The road to the Indianapolis 500 starts Saturday in Florida, but from all indications, it is not going to be a pretty one.
The Indy Racing League, which provides nearly all of the teams for the Indy 500, will run its opening race, the Delphi Indy 200, at Walt Disney World Speedway, near Orlando. The truth is, if it weren't for the Memorial Day weekend race in Indianapolis, there might not be an IRL.
Tony George founded the league in 1995 with high hopes but, despite millions of dollars having been poured into it, the IRL has not attained major league racing status. Without the 500, it would be nothing.
As the IRL prepares to begin its fifth season, it has lost its title sponsor, Pep Boys; its day-to-day leader, Leo Mehl; two of its race tracks, Lowe's Speedway in Charlotte, N.C., and Dover, Del., and two of its higher profile drivers, Indy 500 winner Kenny Brack to the rival CART champ car series, and Las Vegas winner Sam Schmidt because of a paralyzing injury suffered while testing at Disney World Speedway.
Even George appears to have lost interest in his baby. Most of his time and efforts are being spent on construction of a 2.61-mile Formula One road-racing circuit inside the Indianapolis Motor Speedway, and to the promotion of the F1 race on Sept. 24, the first in the United States since 1991 at Phoenix.
And when George isn't entertaining Bernie Ecclestone and his F1 entourage, he is racing himself--with rather impressive results. At the Chili Bowl three weeks ago in Tulsa, Okla., competing with most of the country's best midget car racers, George won a heat and was running seventh in the B Main when his car got caught in an accident ahead of him. His stepson, Ed Carpenter, also won a heat, but mechanical problems kept him out of the main event.
George's father, Elmer, drove in three Indy 500s.
Indicative of lack of structure in the IRL is that with the season beginning, there is still a TBA date on its schedule. No track has agreed to host an IRL race on Sept. 10. As it now stands, there are nine races spread over 10 months, making it difficult to sustain interest. For instance, after Saturday's opener, it is seven weeks until the next race in Phoenix, then more than a month until one in Las Vegas.
"We will have 11 races in 1998, and our priority is to add more each year," George said at the conclusion of the 1997 season. Since then, instead of adding races, the IRL has lost events.

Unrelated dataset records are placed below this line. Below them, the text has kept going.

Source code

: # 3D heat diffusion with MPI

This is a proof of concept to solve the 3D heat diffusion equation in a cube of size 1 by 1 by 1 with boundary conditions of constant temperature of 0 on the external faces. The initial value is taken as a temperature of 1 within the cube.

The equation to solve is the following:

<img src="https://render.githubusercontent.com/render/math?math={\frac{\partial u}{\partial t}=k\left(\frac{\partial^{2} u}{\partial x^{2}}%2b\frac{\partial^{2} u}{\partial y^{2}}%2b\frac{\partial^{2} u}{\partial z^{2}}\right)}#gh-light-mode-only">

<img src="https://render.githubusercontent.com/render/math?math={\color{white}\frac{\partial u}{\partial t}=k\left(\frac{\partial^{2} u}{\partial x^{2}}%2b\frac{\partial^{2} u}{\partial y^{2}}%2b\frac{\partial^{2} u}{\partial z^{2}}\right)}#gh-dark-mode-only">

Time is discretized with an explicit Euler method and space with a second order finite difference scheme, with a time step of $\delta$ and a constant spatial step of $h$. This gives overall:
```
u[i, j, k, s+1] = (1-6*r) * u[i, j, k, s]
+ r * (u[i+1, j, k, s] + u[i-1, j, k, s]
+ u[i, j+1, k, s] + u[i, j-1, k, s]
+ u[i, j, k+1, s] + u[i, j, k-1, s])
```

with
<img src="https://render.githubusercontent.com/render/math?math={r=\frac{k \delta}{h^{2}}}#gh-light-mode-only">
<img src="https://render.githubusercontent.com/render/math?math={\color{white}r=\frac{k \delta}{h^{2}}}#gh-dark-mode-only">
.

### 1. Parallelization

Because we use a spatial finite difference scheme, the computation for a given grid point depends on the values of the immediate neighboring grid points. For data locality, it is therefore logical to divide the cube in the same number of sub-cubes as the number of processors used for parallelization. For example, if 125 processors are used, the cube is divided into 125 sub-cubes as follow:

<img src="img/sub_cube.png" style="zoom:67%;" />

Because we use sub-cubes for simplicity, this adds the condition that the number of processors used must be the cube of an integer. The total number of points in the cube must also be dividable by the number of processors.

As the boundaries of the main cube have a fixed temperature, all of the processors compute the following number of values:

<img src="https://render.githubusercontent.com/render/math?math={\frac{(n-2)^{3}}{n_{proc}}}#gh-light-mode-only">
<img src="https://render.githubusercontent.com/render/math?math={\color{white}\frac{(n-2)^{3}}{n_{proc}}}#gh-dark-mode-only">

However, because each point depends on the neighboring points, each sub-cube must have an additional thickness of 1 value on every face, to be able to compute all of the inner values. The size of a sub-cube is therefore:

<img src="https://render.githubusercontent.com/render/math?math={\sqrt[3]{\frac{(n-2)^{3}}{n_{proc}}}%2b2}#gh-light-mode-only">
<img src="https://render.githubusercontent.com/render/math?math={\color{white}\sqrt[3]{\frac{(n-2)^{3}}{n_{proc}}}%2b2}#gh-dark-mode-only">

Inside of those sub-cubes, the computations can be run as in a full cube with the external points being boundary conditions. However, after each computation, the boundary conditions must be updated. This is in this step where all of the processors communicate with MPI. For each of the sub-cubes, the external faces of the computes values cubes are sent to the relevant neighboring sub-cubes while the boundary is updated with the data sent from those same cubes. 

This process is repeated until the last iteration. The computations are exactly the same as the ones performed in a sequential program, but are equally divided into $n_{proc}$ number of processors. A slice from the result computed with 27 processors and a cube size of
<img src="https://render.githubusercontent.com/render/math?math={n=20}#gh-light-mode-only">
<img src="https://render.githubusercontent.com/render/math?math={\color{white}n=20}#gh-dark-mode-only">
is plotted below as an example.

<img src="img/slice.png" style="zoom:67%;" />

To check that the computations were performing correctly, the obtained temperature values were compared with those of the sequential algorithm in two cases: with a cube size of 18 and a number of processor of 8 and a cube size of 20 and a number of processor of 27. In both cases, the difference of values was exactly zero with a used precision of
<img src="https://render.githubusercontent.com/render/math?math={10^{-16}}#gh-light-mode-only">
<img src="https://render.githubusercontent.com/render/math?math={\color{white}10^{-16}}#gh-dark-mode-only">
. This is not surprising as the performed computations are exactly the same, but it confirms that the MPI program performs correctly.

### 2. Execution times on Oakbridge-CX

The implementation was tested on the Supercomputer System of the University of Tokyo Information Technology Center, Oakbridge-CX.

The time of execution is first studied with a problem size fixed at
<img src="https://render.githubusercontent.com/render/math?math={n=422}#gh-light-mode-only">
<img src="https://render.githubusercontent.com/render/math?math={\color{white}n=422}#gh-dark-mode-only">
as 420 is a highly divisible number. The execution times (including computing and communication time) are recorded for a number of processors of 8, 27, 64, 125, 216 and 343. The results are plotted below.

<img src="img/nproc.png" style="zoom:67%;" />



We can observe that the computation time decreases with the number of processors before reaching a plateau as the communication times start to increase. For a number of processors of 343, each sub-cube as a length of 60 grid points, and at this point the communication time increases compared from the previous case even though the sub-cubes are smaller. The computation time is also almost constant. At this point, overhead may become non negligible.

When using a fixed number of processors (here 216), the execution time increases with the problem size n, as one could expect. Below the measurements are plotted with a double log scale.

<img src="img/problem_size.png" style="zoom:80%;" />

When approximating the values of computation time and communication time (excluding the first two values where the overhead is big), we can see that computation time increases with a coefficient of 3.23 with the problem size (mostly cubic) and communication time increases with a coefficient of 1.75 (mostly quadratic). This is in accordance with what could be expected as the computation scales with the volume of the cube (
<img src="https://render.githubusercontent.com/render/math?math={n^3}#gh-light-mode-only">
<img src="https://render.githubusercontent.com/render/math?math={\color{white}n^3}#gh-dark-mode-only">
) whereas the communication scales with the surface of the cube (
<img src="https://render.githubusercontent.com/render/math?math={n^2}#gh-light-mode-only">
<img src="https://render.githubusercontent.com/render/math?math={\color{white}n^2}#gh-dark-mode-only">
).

By comparison, CART has 20 races scheduled between March and October, and there are 32 in NASCAR's Winston Cup series, with tracks all over the country clamoring to get on its schedule.
"If we can't get more races, it's almost impossible to get sponsors," said one longtime IRL team owner. "Look around, most of the drivers have empty space on the sides of their cars. It's tough."
The IRL had hoped to promote young Sarah Fisher as one of its stars of the future, but when longtime car owner Derrick Walker could not find financial support for the teenage driver, the team dropped plans to race Saturday. Walker says he hopes to have her in a car later in the season.
Spectator interest has fallen off so dramatically that to keep Atlanta and Las Vegas on its schedule, the IRL is financing those races.
Although the IRL lost two tracks, one new one, Kentucky Speedway, is on the schedule.
With Brack moving to Bobby Rahal's team, the IRL hopes to capitalize on the move from CART by Al Unser Jr. The two-time Indy 500 winner, after being dropped by Roger Penske, hooked on with his former car owner, Rick Galles.
Both parties deny it, but rumors persist that George is bankrolling the Unser-Galles operation to get his old pal, Unser, into the IRL fold. True or not, this isn't the same Al Jr. who won 31 races, among them the 1992 and 1994 Indy 500s, while racing with CART.
Unser has not won a race since 1995 and Galles' underfinanced team has never won an IRL race with drivers such as Brack, Davey Hamilton, Marco Greco, Jeff Ward and Davy Jones. If Galles was unable to properly finance Hamilton last year--coming off a second-place finish in 1998--how can he afford the big bucks Unser demands? All indications point to George's deep pockets.
Unser himself, at 37, is hardly the driver he once was. He is coming off a messy and financially disruptive divorce, his 13-year-old daughter, Cody, is suffering from partial paralysis because of a rare neurological disorder, and he is not in the best physical condition after suffering injuries to his feet and his psyche last season, when he had only four top-10 finishes.
With all of that, there are some positives about the IRL.
It has a charismatic champion in Greg Ray, a talented Texan who did not take up racing until he was 25, but has proved a worthy successor to Tony Stewart with Team Menard. Stewart, the 1997 champion, left the IRL to become Winston Cup rookie of the year last season.